Se não respeitamos nem cuidamos da pessoa humana, não cremos realmente no Deus do Decálogo

Diante disso, vejo como uma tarefa urgente e prioritária, para estudiosos, defensores de direitos humanos e teólogos cristãos, em particular, a luta para reequilibrar o discurso e a prática moderna de promoção e educação em direitos humanos. Ao mesmo tempo, precisamos atualizar a nossa teologia moral, especialmente nos arraiais evangélicos, de modo a aproximar ética teológica e o cuidado integral da pessoa humana.

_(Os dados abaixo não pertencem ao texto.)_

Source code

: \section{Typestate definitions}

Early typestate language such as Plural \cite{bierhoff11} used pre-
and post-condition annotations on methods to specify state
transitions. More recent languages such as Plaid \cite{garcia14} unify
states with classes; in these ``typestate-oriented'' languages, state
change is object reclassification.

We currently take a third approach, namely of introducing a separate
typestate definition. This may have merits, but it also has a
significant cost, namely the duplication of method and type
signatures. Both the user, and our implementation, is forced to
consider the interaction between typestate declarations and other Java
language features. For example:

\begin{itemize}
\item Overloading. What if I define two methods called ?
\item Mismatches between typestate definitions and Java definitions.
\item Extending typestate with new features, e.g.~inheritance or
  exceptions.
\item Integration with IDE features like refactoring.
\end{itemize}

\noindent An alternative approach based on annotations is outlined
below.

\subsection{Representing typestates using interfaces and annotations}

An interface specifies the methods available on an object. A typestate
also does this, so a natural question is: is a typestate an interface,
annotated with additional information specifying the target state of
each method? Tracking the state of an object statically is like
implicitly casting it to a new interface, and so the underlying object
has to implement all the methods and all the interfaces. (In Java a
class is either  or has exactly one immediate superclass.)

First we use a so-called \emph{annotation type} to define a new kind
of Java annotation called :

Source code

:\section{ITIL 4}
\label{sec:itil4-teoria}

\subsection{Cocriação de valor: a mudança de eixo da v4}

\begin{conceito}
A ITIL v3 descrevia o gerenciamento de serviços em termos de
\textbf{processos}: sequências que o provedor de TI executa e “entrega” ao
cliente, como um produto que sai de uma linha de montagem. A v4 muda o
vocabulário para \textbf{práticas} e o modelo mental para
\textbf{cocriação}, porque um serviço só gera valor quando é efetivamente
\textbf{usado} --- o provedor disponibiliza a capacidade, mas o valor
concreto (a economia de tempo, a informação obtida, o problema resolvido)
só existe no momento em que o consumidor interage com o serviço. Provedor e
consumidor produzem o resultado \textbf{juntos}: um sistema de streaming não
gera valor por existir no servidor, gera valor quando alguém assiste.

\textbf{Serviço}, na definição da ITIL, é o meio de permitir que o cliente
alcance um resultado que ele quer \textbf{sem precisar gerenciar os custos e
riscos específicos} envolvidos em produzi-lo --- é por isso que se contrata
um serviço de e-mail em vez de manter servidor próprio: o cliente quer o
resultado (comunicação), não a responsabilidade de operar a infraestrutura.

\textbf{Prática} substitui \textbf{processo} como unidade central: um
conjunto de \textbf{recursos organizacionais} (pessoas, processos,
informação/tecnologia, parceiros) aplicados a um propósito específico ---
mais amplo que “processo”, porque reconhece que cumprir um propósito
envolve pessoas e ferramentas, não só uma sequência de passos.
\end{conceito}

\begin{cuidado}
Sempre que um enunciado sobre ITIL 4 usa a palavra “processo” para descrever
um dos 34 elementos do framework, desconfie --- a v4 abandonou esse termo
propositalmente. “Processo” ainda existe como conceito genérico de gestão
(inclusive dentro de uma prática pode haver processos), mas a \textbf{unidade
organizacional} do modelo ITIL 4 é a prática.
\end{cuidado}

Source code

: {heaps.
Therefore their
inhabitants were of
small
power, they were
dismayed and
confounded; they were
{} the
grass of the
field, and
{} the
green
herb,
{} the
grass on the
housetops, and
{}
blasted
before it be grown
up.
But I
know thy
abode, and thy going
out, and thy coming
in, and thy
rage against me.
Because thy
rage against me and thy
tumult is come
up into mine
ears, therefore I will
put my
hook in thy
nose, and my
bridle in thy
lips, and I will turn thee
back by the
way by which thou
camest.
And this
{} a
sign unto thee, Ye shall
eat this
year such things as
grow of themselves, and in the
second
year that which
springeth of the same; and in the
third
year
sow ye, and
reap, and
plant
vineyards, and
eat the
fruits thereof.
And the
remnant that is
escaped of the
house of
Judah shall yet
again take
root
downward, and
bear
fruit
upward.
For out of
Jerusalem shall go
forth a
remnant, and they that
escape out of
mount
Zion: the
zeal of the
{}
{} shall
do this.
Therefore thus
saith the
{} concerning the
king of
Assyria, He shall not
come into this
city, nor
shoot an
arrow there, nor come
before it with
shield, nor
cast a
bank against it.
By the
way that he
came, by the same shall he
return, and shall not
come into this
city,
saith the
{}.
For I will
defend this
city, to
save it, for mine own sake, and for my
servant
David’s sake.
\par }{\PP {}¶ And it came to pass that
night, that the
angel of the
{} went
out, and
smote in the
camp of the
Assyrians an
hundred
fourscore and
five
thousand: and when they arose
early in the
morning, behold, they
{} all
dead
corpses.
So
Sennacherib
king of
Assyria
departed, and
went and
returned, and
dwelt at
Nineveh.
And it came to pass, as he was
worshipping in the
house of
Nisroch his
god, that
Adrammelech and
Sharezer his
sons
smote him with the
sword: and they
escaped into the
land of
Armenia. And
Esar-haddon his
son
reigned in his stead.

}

Sugiro, algo ousadamente (ou talvez nem tanto, já que foi a proposta do próprio redator da DUDH), que os cristãos tratem a Declaração Universal dos Direitos Humanos como uma extensão do Decálogo; um esclarecimento de seus princípios e uma derivação de suas implicações morais. Que leiamos os direitos humanos partindo explicitamente de nossa fé em Deus e nas Escrituras. Que constituamos a nossa theologia civilis contemporânea em diálogo crítico – diálogo e antítese – com o moderno movimento de direitos humanos, demonstrando que sem a fé em Deus não há dignidade, nem fraternidade, nem liberdade, nem direitos humanos; e que, se não respeitamos nem cuidamos da pessoa humana, não cremos realmente no Deus do Decálogo.